Referring now to FIG. 1, a block diagram of one implementation of a computing system 100 is shown. In one implementation, computing system 100 includes at least processors 105A-N, input/output (I/O) interfaces 120, bus 125, memory controller(s) 130, network interface 135, memory device(s) 140, display controller 150, and display 155. In other implementations, computing system 100 includes other components and/or computing system 100 is arranged differently. Processors 105A-N are representative of any number of processors which are included in system 100. In several implementations, one or more of processors 105A-N are configured to execute a plurality of instructions to perform functions as described with respect to FIGS. 4-9 herein.

In one implementation, processor 105A is a general purpose processor, such as a central processing unit (CPU). In one implementation, processor 105N is a data parallel processor with a highly parallel architecture. Data parallel processors include graphics processing units (GPUs), digital signal processors (DSPs), field programmable gate arrays (FPGAs), application specific integrated circuits (ASICs), and so forth. In some implementations, processors 105A-N include multiple data parallel processors. In one implementation, processor 105N is a GPU which provides pixels to display controller 150 to be driven to display 155.
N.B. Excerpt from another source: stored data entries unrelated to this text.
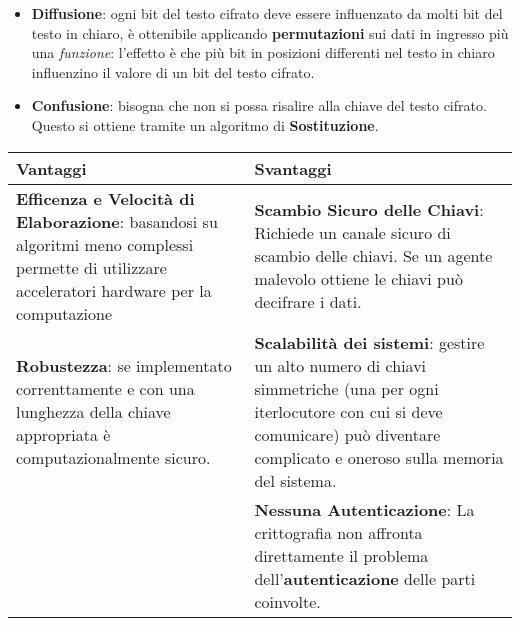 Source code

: \begin{itemize}
    \item \textbf{Diffusione}: ogni bit del testo cifrato deve essere influenzato da molti bit del testo in chiaro, è ottenibile applicando \textbf{permutazioni} sui dati in ingresso più una \textit{funzione}: l'effetto è che più bit in posizioni differenti nel testo in chiaro influenzino il valore di un bit del testo cifrato.
    \item \textbf{Confusione}: bisogna che non si possa risalire alla chiave del testo cifrato. Questo si ottiene tramite un algoritmo di \textbf{Sostituzione}.
\end{itemize}
\newpage
\begin{table}[ht]
    \centering
    \begin{tabular}[h]{| p{8cm} | p{8cm} |} \hline

        \textbf{Vantaggi} & \textbf{Svantaggi} \\ \hline
        \textbf{Efficenza e Velocità di Elaborazione}: basandosi su algoritmi meno complessi permette di utilizzare acceleratori hardware per la computazione & \textbf{Scambio Sicuro delle Chiavi}: Richiede un canale sicuro di scambio delle chiavi. Se un agente malevolo ottiene le chiavi può decifrare i dati. \\ \hline
        \textbf{Robustezza}: se implementato correnttamente e con una lunghezza della chiave appropriata è computazionalmente sicuro. & \textbf{Scalabilità dei sistemi}: gestire un alto numero di chiavi simmetriche (una per ogni iterlocutore con cui si deve comunicare) può diventare complicato e oneroso sulla memoria del sistema. \\ \hline
        & \textbf{Nessuna Autenticazione}: La crittografia non affronta direttamente il problema dell'\textbf{autenticazione} delle parti coinvolte. \\ \hline

    \end{tabular}
\end{table}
Memory controller(s) 130 are representative of any number and type of memory controllers accessible by processors 105A-N. Memory controller(s) 130 are coupled to any number and type of memory devices(s) 140. Memory device(s) 140 are representative of any number and type of memory devices. For example, the type of memory in memory device(s) 140 includes Dynamic Random Access Memory (DRAM), Static Random Access Memory (SRAM), NAND Flash memory, NOR flash memory, Ferroelectric Random Access Memory (FeRAM), or others.

I/O interfaces 120 are representative of any number and type of I/O interfaces (e.g., peripheral component interconnect (PCI) bus, PCI-Extended (PCI-X), PCIE (PCI Express) bus, gigabit Ethernet (GBE) bus, universal serial bus (USB)). Various types of peripheral devices (not shown) are coupled to I/O interfaces 120. Such peripheral devices include (but are not limited to) displays, keyboards, mice, printers, scanners, joysticks or other types of game controllers, media recording devices, external storage devices, network interface cards, and so forth. Network interface 135 is used to receive and send network messages across a network.
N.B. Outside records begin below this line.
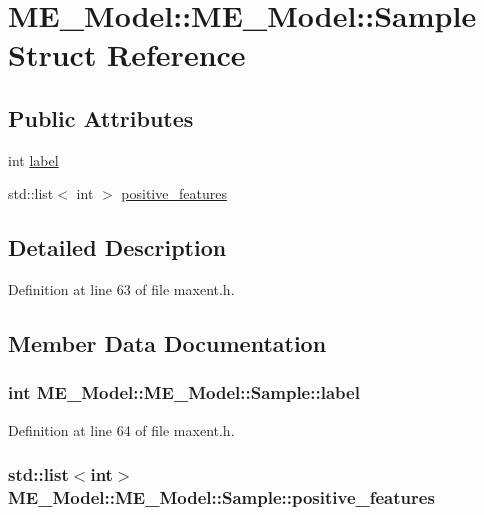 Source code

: \hypertarget{structME__Model_1_1Sample}{
\section{ME\_\-Model::ME\_\-Model::Sample Struct Reference}
\label{structME__Model_1_1Sample}
}
\subsection*{Public Attributes}
\begin{CompactItemize}
\item 
int \hyperlink{structME__Model_1_1Sample_01f7c4ba9333e3e81835bdd93764c272}{label}
\item 
std::list$<$ int $>$ \hyperlink{structME__Model_1_1Sample_5928a57beaa5ec61aa4bccb839e35773}{positive\_\-features}
\end{CompactItemize}


\subsection{Detailed Description}


Definition at line 63 of file maxent.h.

\subsection{Member Data Documentation}
\hypertarget{structME__Model_1_1Sample_01f7c4ba9333e3e81835bdd93764c272}{
\subsubsection[{label}]{\setlength{\rightskip}{0pt plus 5cm}int ME\_\-Model::ME\_\-Model::Sample::label}}
\label{structME__Model_1_1Sample_01f7c4ba9333e3e81835bdd93764c272}




Definition at line 64 of file maxent.h.\hypertarget{structME__Model_1_1Sample_5928a57beaa5ec61aa4bccb839e35773}{
\subsubsection[{positive\_\-features}]{\setlength{\rightskip}{0pt plus 5cm}std::list$<$int$>$ ME\_\-Model::ME\_\-Model::Sample::positive\_\-features}}
\label{structME__Model_1_1Sample_5928a57beaa5ec61aa4bccb839e35773}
In various implementations, computing system 100 is a computer, laptop, mobile device, game console, server, streaming device, wearable device, or any of various other types of computing systems or devices. It is noted that the number of components of computing system 100 varies from implementation to implementation. For example, in other implementations, there are more or fewer of each component than the number shown in FIG. 1. It is also noted that in other implementations, computing system 100 includes other components not shown in FIG. 1. Additionally, in other implementations, computing system 100 is structured in other ways than shown in FIG. 1.
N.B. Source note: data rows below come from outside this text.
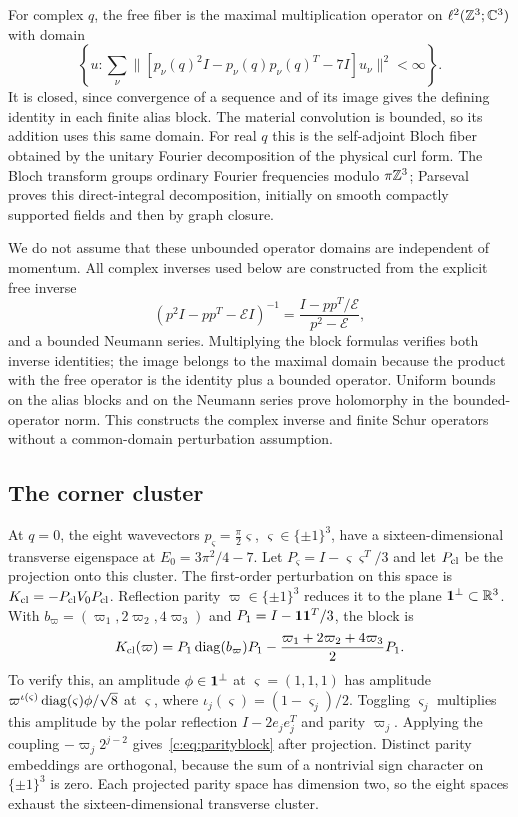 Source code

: For complex $q$, the free fiber is the maximal multiplication operator
on $\ell^2(\Z^3;\C^3)$ with domain
\[
 \left\{u:\sum_\nu\big\|[p_\nu(q)^2I-p_\nu(q)p_\nu(q)^T-7I]u_\nu\big\|^2
                    <\infty\right\}.
\]
It is closed, since convergence of a sequence and of its image gives
the defining identity in each finite alias block. The material
convolution is bounded, so its addition uses this same domain.
For real $q$ this is the self-adjoint Bloch fiber obtained by the
unitary Fourier decomposition of the physical curl form. The Bloch
transform groups ordinary Fourier frequencies modulo $\pi\Z^3$;
Parseval proves this direct-integral decomposition, initially on
smooth compactly supported fields and then by graph closure.

We do not assume that these unbounded operator domains are independent
of momentum. All complex inverses used below are constructed from the
explicit free inverse
\begin{equation}
 (p^2I-pp^T-\mathcal EI)^{-1}
   =\frac{I-pp^T/\mathcal E}{p^2-\mathcal E},                           \label{c:eq:freeinverse}
\end{equation}
and a bounded Neumann series. Multiplying the block formulas verifies
both inverse identities; the image belongs to the maximal domain
because the product with the free operator is the identity plus a
bounded operator. Uniform bounds on the alias blocks and on the
Neumann series prove holomorphy in the bounded-operator norm.
This constructs the complex inverse and finite Schur operators
without a common-domain perturbation assumption.

\subsection{The corner cluster}
At $q=0$, the eight wavevectors $p_\varsigma=\tfrac\pi2\varsigma$, $\varsigma\in\{\pm1\}^3$,
have a sixteen-dimensional transverse eigenspace at
$E_0=3\pi^2/4-7$. Let $P_\varsigma=I-\varsigma\varsigma^T/3$ and let $P_{\rm cl}$ be the projection onto this cluster. The first-order perturbation on
this space is $K_{\rm cl}=-P_{\rm cl}V_0P_{\rm cl}$. Reflection parity $\varpi\in\{\pm1\}^3$ reduces
it to the plane $\one^\perp\subset\R^3$. With
$b_\varpi=(\varpi_1,2\varpi_2,4\varpi_3)$ and $P_1=I-\one\one^T/3$, the block is
\begin{equation}
 K_{\rm cl}(\varpi)=P_1\diag(b_\varpi)P_1-\frac{\varpi_1+2\varpi_2+4\varpi_3}{2}P_1.
                                                               \label{c:eq:parityblock}
\end{equation}
To verify this, an amplitude $\phi\in\one^\perp$ at $\varsigma=(1,1,1)$ has
amplitude $\varpi^{\iota(\varsigma)}\diag(\varsigma)\phi/\sqrt8$ at $\varsigma$, where
$\iota_j(\varsigma)=(1-\varsigma_j)/2$. Toggling $\varsigma_j$ multiplies this amplitude by the
polar reflection $I-2e_je_j^T$ and parity $\varpi_j$. Applying the coupling
$-\varpi_j2^{j-2}$ gives~\eqref{c:eq:parityblock} after projection. Distinct parity embeddings are orthogonal, because
the sum of a nontrivial sign character on $\{\pm1\}^3$ is zero.
Each projected parity space has dimension two, so the eight spaces
exhaust the sixteen-dimensional transverse cluster.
Turning now to FIG. 2, a block diagram of another implementation of a computing system 200 is shown. In one implementation, system 200 includes GPU 205, system memory 225, and local memory 230. System 200 also includes other components which are not shown to avoid obscuring the figure. GPU 205 includes at least command processor 235, control logic 240, dispatch unit 250, compute units 255A-N, memory controller 220, global data share 270, level one (L1) cache 265, and level two (L2) cache 260. In other implementations, GPU 205 includes other components, omits one or more of the illustrated components, has multiple instances of a component even if only one instance is shown in FIG. 2, and/or is organized in other suitable manners. In one implementation, the circuitry of GPU 205 is included in processor 105N (of FIG. 1). System 200 further includes ray tracing circuitry 280 including memory allocation circuitry 282, and memory 284. The memory allocation circuitry 282 further includes memory pointer circuitry 286, address link circuitry 288, and stack data 290.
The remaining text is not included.